**What you should do**
Please write out the full listing beneath this line exactly, skipping its images.

[Records for this task Boundary: Start]

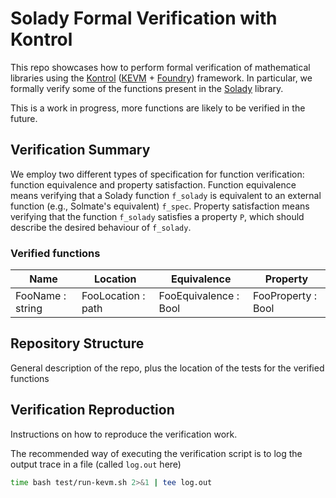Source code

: # Solady Formal Verification with Kontrol

This repo showcases how to perform formal verification of mathematical libraries using the [Kontrol](https://docs.runtimeverification.com/kontrol/overview/readme) ([KEVM](https://github.com/runtimeverification/evm-semantics) + [Foundry](https://github.com/foundry-rs/foundry/)) framework. In particular, we formally verify some of the functions present in the [Solady](https://github.com/vectorized/solady) library.

This is a work in progress, more functions are likely to be verified in the future.

## Verification Summary

We employ two different types of specification for function verification: function equivalence and property satisfaction. Function equivalence means verifying that a Solady function `f_solady` is equivalent to an external function (e.g., Solmate's equivalent) `f_spec`. Property satisfaction means verifying that the function `f_solady` satisfies a property `P`, which should describe the desired behaviour of `f_solady`.

### Verified functions

| Name             | Location           | Equivalence           | Property           |
|------------------|--------------------|-----------------------|--------------------|
| FooName : string | FooLocation : path | FooEquivalence : Bool | FooProperty : Bool |

## Repository Structure

General description of the repo, plus the location of the tests for the verified functions

## Verification Reproduction

Instructions on how to reproduce the verification work.

The recommended way of executing the verification script is to log the output trace in a file (called `log.out` here)

```bash
time bash test/run-kevm.sh 2>&1 | tee log.out
```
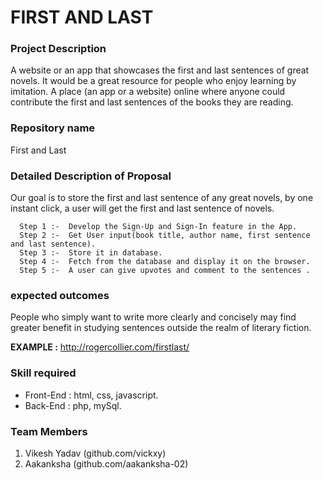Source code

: # FIRST AND LAST

### Project Description

A website or an app that showcases the first and last sentences of great novels. It would be a great resource for people who enjoy learning by imitation. A place (an app or a website) online where anyone could contribute the first and last sentences of the books they are reading.

### Repository name 

First and Last

### Detailed Description of Proposal

Our goal is to store the first and last sentence of any great novels, by one instant click, a user will get the first and last sentence of novels.

```
  Step 1 :-  Develop the Sign-Up and Sign-In feature in the App. 
  Step 2 :-  Get User input(book title, author name, first sentence and last sentence).
  Step 3 :-  Store it in database.
  Step 4 :-  Fetch from the database and display it on the browser.
  Step 5 :-  A user can give upvotes and comment to the sentences .
```

### expected outcomes

People who simply want to write more clearly and concisely may find greater benefit in studying sentences outside the realm of literary fiction.

**EXAMPLE :** http://rogercollier.com/firstlast/


### Skill required

* Front-End :  html, css, javascript.
* Back-End  :  php, mySql.
		
### Team Members

1. Vikesh Yadav (github.com/vickxy)
2. Aakanksha (github.com/aakanksha-02)


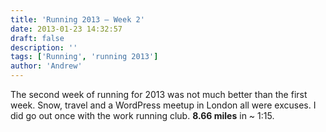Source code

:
 ```yaml
---
title: 'Running 2013 – Week 2'
date: 2013-01-23 14:32:57
draft: false
description: ''
tags: ['Running', 'running 2013']
author: 'Andrew'
---
```


The second week of running for 2013 was not much better than the first week. Snow, travel and a WordPress meetup in London all were excuses. I did go out once with the work running club. **8.66 miles** in ~ 1:15.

[Records for this task Boundary: End]

**Your solution**
Source code

: # Solady Formal Verification with Kontrol

This repo showcases how to perform formal verification of mathematical libraries using the [Kontrol](https://docs.runtimeverification.com/kontrol/overview/readme) ([KEVM](https://github.com/runtimeverification/evm-semantics) + [Foundry](https://github.com/foundry-rs/foundry/)) framework. In particular, we formally verify some of the functions present in the [Solady](https://github.com/vectorized/solady) library.

This is a work in progress, more functions are likely to be verified in the future.

## Verification Summary

We employ two different types of specification for function verification: function equivalence and property satisfaction. Function equivalence means verifying that a Solady function `f_solady` is equivalent to an external function (e.g., Solmate's equivalent) `f_spec`. Property satisfaction means verifying that the function `f_solady` satisfies a property `P`, which should describe the desired behaviour of `f_solady`.

### Verified functions

| Name             | Location           | Equivalence           | Property           |
|------------------|--------------------|-----------------------|--------------------|
| FooName : string | FooLocation : path | FooEquivalence : Bool | FooProperty : Bool |

## Repository Structure

General description of the repo, plus the location of the tests for the verified functions

## Verification Reproduction

Instructions on how to reproduce the verification work.

The recommended way of executing the verification script is to log the output trace in a file (called `log.out` here)

```bash
time bash test/run-kevm.sh 2>&1 | tee log.out
```
Source code

: # FIRST AND LAST

### Project Description

A website or an app that showcases the first and last sentences of great novels. It would be a great resource for people who enjoy learning by imitation. A place (an app or a website) online where anyone could contribute the first and last sentences of the books they are reading.

### Repository name 

First and Last

### Detailed Description of Proposal

Our goal is to store the first and last sentence of any great novels, by one instant click, a user will get the first and last sentence of novels.

```
  Step 1 :-  Develop the Sign-Up and Sign-In feature in the App. 
  Step 2 :-  Get User input(book title, author name, first sentence and last sentence).
  Step 3 :-  Store it in database.
  Step 4 :-  Fetch from the database and display it on the browser.
  Step 5 :-  A user can give upvotes and comment to the sentences .
```

### expected outcomes

People who simply want to write more clearly and concisely may find greater benefit in studying sentences outside the realm of literary fiction.

**EXAMPLE :** http://rogercollier.com/firstlast/


### Skill required

* Front-End :  html, css, javascript.
* Back-End  :  php, mySql.
		
### Team Members

1. Vikesh Yadav (github.com/vickxy)
2. Aakanksha (github.com/aakanksha-02)


Source code

:
 ```yaml
---
title: 'Running 2013 – Week 2'
date: 2013-01-23 14:32:57
draft: false
description: ''
tags: ['Running', 'running 2013']
author: 'Andrew'
---
```


The second week of running for 2013 was not much better than the first week. Snow, travel and a WordPress meetup in London all were excuses. I did go out once with the work running club. **8.66 miles** in ~ 1:15.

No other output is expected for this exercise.